_ABOUT THIS TASK_. Exactly as written, print every line of the listing below and omit its pictures.

_SOURCE DATA_.
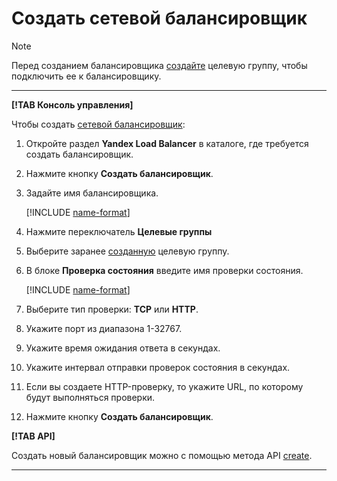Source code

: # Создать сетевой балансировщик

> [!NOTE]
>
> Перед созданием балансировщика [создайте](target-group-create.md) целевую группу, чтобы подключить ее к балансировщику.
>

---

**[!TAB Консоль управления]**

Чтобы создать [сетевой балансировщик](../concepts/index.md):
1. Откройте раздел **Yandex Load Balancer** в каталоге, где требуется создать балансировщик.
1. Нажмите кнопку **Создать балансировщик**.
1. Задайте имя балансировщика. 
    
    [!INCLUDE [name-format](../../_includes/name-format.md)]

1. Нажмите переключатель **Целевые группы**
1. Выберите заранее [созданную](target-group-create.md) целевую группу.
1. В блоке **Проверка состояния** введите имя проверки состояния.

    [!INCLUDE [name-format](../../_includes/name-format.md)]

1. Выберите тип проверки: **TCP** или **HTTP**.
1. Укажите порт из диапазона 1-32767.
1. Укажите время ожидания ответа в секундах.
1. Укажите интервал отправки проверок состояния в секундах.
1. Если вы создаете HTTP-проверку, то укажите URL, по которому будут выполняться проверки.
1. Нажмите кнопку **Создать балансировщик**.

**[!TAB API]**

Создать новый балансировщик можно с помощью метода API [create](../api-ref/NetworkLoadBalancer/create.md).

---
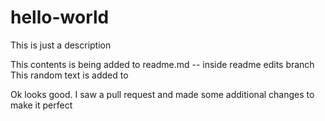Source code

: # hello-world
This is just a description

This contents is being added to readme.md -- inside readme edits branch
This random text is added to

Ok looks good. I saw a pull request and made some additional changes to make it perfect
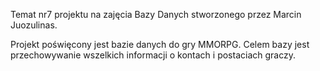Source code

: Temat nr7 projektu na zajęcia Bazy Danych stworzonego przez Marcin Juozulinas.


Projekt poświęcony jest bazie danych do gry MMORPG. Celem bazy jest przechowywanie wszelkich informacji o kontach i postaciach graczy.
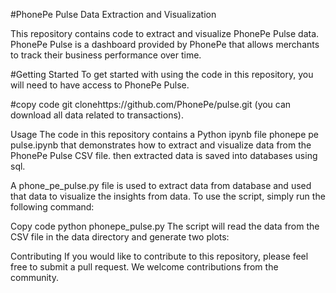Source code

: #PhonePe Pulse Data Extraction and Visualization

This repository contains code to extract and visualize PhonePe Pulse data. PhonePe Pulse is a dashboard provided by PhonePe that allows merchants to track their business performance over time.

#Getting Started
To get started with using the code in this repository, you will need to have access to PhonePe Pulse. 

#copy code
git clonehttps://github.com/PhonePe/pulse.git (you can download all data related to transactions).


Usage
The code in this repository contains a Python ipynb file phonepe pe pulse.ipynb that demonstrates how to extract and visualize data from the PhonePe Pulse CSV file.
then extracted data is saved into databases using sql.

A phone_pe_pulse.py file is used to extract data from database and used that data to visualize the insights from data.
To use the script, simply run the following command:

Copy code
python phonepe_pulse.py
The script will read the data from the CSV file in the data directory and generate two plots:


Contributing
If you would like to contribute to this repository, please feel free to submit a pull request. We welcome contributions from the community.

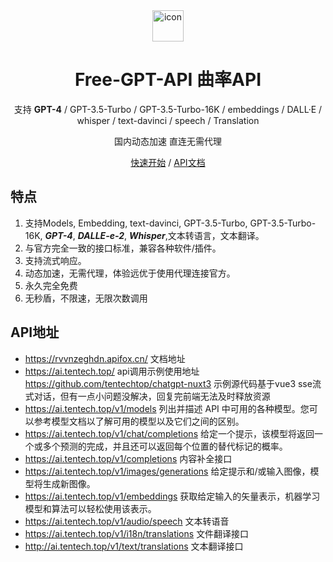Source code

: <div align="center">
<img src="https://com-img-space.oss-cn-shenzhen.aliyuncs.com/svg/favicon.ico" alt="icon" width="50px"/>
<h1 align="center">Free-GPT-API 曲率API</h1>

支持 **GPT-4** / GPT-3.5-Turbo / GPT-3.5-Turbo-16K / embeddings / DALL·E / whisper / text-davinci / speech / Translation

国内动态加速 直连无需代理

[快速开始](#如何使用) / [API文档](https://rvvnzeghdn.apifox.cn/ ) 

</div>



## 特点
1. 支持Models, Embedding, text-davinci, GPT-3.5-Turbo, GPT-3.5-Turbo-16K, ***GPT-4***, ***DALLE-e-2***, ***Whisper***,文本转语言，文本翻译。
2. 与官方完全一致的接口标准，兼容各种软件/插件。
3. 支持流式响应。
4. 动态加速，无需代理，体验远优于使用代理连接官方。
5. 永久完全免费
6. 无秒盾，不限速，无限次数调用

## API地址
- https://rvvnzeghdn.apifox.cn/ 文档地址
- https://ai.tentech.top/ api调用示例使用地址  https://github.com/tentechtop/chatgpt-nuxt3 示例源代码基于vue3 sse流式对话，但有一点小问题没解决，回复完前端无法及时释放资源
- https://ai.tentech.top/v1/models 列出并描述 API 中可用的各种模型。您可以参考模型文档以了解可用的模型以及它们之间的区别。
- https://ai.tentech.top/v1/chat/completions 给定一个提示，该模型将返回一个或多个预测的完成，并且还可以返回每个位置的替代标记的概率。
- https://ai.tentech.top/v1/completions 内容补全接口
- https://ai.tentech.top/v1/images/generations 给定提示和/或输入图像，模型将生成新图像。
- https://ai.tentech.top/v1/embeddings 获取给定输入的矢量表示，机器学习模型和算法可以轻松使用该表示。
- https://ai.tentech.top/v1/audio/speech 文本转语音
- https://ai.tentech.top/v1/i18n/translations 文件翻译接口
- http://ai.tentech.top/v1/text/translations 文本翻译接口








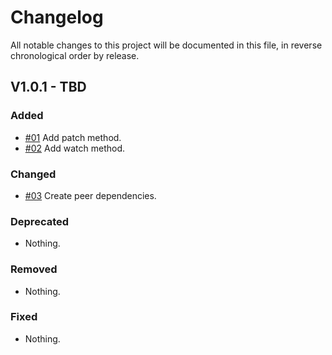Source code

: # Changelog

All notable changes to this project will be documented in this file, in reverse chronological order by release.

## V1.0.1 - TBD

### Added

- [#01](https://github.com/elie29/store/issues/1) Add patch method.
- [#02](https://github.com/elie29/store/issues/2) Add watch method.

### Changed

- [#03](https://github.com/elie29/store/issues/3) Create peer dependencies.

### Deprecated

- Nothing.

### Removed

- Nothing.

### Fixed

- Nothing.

_EXPECTED OUTPUT_.
Source code

: # Создать сетевой балансировщик

> [!NOTE]
>
> Перед созданием балансировщика [создайте](target-group-create.md) целевую группу, чтобы подключить ее к балансировщику.
>

---

**[!TAB Консоль управления]**

Чтобы создать [сетевой балансировщик](../concepts/index.md):
1. Откройте раздел **Yandex Load Balancer** в каталоге, где требуется создать балансировщик.
1. Нажмите кнопку **Создать балансировщик**.
1. Задайте имя балансировщика. 
    
    [!INCLUDE [name-format](../../_includes/name-format.md)]

1. Нажмите переключатель **Целевые группы**
1. Выберите заранее [созданную](target-group-create.md) целевую группу.
1. В блоке **Проверка состояния** введите имя проверки состояния.

    [!INCLUDE [name-format](../../_includes/name-format.md)]

1. Выберите тип проверки: **TCP** или **HTTP**.
1. Укажите порт из диапазона 1-32767.
1. Укажите время ожидания ответа в секундах.
1. Укажите интервал отправки проверок состояния в секундах.
1. Если вы создаете HTTP-проверку, то укажите URL, по которому будут выполняться проверки.
1. Нажмите кнопку **Создать балансировщик**.

**[!TAB API]**

Создать новый балансировщик можно с помощью метода API [create](../api-ref/NetworkLoadBalancer/create.md).

---
Source code

: # hello-world
This is just a description

This contents is being added to readme.md -- inside readme edits branch
This random text is added to

Ok looks good. I saw a pull request and made some additional changes to make it perfect
Source code

: Temat nr7 projektu na zajęcia Bazy Danych stworzonego przez Marcin Juozulinas.


Projekt poświęcony jest bazie danych do gry MMORPG. Celem bazy jest przechowywanie wszelkich informacji o kontach i postaciach graczy.
Source code

: #PhonePe Pulse Data Extraction and Visualization

This repository contains code to extract and visualize PhonePe Pulse data. PhonePe Pulse is a dashboard provided by PhonePe that allows merchants to track their business performance over time.

#Getting Started
To get started with using the code in this repository, you will need to have access to PhonePe Pulse. 

#copy code
git clonehttps://github.com/PhonePe/pulse.git (you can download all data related to transactions).


Usage
The code in this repository contains a Python ipynb file phonepe pe pulse.ipynb that demonstrates how to extract and visualize data from the PhonePe Pulse CSV file.
then extracted data is saved into databases using sql.

A phone_pe_pulse.py file is used to extract data from database and used that data to visualize the insights from data.
To use the script, simply run the following command:

Copy code
python phonepe_pulse.py
The script will read the data from the CSV file in the data directory and generate two plots:


Contributing
If you would like to contribute to this repository, please feel free to submit a pull request. We welcome contributions from the community.

Source code

: <div align="center">
<img src="https://com-img-space.oss-cn-shenzhen.aliyuncs.com/svg/favicon.ico" alt="icon" width="50px"/>
<h1 align="center">Free-GPT-API 曲率API</h1>

支持 **GPT-4** / GPT-3.5-Turbo / GPT-3.5-Turbo-16K / embeddings / DALL·E / whisper / text-davinci / speech / Translation

国内动态加速 直连无需代理

[快速开始](#如何使用) / [API文档](https://rvvnzeghdn.apifox.cn/ ) 

</div>



## 特点
1. 支持Models, Embedding, text-davinci, GPT-3.5-Turbo, GPT-3.5-Turbo-16K, ***GPT-4***, ***DALLE-e-2***, ***Whisper***,文本转语言，文本翻译。
2. 与官方完全一致的接口标准，兼容各种软件/插件。
3. 支持流式响应。
4. 动态加速，无需代理，体验远优于使用代理连接官方。
5. 永久完全免费
6. 无秒盾，不限速，无限次数调用

## API地址
- https://rvvnzeghdn.apifox.cn/ 文档地址
- https://ai.tentech.top/ api调用示例使用地址  https://github.com/tentechtop/chatgpt-nuxt3 示例源代码基于vue3 sse流式对话，但有一点小问题没解决，回复完前端无法及时释放资源
- https://ai.tentech.top/v1/models 列出并描述 API 中可用的各种模型。您可以参考模型文档以了解可用的模型以及它们之间的区别。
- https://ai.tentech.top/v1/chat/completions 给定一个提示，该模型将返回一个或多个预测的完成，并且还可以返回每个位置的替代标记的概率。
- https://ai.tentech.top/v1/completions 内容补全接口
- https://ai.tentech.top/v1/images/generations 给定提示和/或输入图像，模型将生成新图像。
- https://ai.tentech.top/v1/embeddings 获取给定输入的矢量表示，机器学习模型和算法可以轻松使用该表示。
- https://ai.tentech.top/v1/audio/speech 文本转语音
- https://ai.tentech.top/v1/i18n/translations 文件翻译接口
- http://ai.tentech.top/v1/text/translations 文本翻译接口








Source code

: # Changelog

All notable changes to this project will be documented in this file, in reverse chronological order by release.

## V1.0.1 - TBD

### Added

- [#01](https://github.com/elie29/store/issues/1) Add patch method.
- [#02](https://github.com/elie29/store/issues/2) Add watch method.

### Changed

- [#03](https://github.com/elie29/store/issues/3) Create peer dependencies.

### Deprecated

- Nothing.

### Removed

- Nothing.

### Fixed

- Nothing.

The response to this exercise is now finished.